Late August
5-Course Globally Inspired Tasting Event
Opened in March of 2024, this fascinating eatery inside the Ion, housed in what was once a major Sear’s outlet (hence the name “Late August,” which was when the Sears catalog arrived in customers’ mailboxes), nabbed a spot on Esquire’s List of “Best New Restaurants in America.” Chef/Owner Chris Williams, a James Beard Award Nominee for Outstanding Restaurateur in 2022 and 2023, joins forces with Executive Chef Sergio Hidalgo for an inventive fusion of Mexican and West African cuisine. Here, diners find dishes like fried tomatillos with shrimp ceviche, grilled eggplant with spiced plums and fry bread, roasted chicken with buckwheat and pomegranate, and chili relleno with avocado cream. Did we mention Navajo doughnuts or rice pudding brûlèe for dessert? In its three-star review, Texas Monthly hailed the “innovative fare” while the Michelin Guide describes Late August as a “vibrant restaurant…with [two chefs] who celebrate cuisine in their own creative ways.” We can’t wait to visit here and to have Chefs Williams and Hidalgo share their food ideas with us!
About the Hosts:

Chris Williams
Chef/Owner
A graduate of Le Cordon Bleu in Austin, Texas, Chris Williams has worked in kitchens worldwide. A 2022 James Beard Award Finalist and 2023 Semi-Finalist for "Outstanding Restaurateur", he is also part of Bon Appétit’s inaugural “Heads of the Table” Awards List, a member of Nation’s Restaurant News’ 2022 Power List, and a 2022 United Nations Global Citizen Awardee.

Sergio Hidalgo
Executive Chef
Born in Phoenix, Arizona, Chef Sergio Hidalgo spent his formative years in Phoenix, Seattle, and Houston before pursuing formal culinary education at Seattle Central Community College.

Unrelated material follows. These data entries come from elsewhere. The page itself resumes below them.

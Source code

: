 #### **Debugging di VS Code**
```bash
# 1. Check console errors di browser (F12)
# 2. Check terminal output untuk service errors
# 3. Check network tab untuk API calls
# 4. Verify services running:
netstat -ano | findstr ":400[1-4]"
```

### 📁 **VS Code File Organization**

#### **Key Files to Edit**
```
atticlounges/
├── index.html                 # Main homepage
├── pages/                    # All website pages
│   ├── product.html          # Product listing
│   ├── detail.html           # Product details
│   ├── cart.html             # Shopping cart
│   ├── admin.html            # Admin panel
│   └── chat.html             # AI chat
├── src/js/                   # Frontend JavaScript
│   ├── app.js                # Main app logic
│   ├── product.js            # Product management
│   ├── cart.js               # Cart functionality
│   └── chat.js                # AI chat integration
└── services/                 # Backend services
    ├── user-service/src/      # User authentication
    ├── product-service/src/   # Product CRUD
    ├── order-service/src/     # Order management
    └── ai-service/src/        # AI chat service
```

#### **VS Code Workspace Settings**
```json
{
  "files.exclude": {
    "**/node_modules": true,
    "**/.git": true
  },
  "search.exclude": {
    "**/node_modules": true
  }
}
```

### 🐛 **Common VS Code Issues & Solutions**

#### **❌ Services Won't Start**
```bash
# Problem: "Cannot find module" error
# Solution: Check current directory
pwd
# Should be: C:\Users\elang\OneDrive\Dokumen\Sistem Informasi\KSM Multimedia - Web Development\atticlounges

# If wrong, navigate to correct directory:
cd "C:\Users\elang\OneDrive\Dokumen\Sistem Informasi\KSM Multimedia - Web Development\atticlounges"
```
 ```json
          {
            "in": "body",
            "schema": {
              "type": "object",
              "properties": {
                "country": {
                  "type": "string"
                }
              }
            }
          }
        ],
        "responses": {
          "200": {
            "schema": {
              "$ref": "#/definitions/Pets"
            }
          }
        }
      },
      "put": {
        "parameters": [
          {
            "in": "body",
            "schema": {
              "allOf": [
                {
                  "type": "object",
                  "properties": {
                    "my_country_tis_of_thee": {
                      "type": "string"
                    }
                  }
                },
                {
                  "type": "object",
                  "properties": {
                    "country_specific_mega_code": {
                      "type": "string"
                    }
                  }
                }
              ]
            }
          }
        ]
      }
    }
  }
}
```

After honing his skills in Seattle kitchens such as Steelhead Diner and Salty's on Alki Beach, as well as under culinary star Alex Padilla in Phoenix, he relocated full-time to Houston, collaborating again with his mentor Alex Padilla.
The Lineup
Courses #1, #2, #3 & #5 will be individually plated; course #4 will be served family-style. This menu will be Mushroom, Cheese & Shellfish Free. For the list of restrictions Chef is accommodating, scroll to the bottom of this page.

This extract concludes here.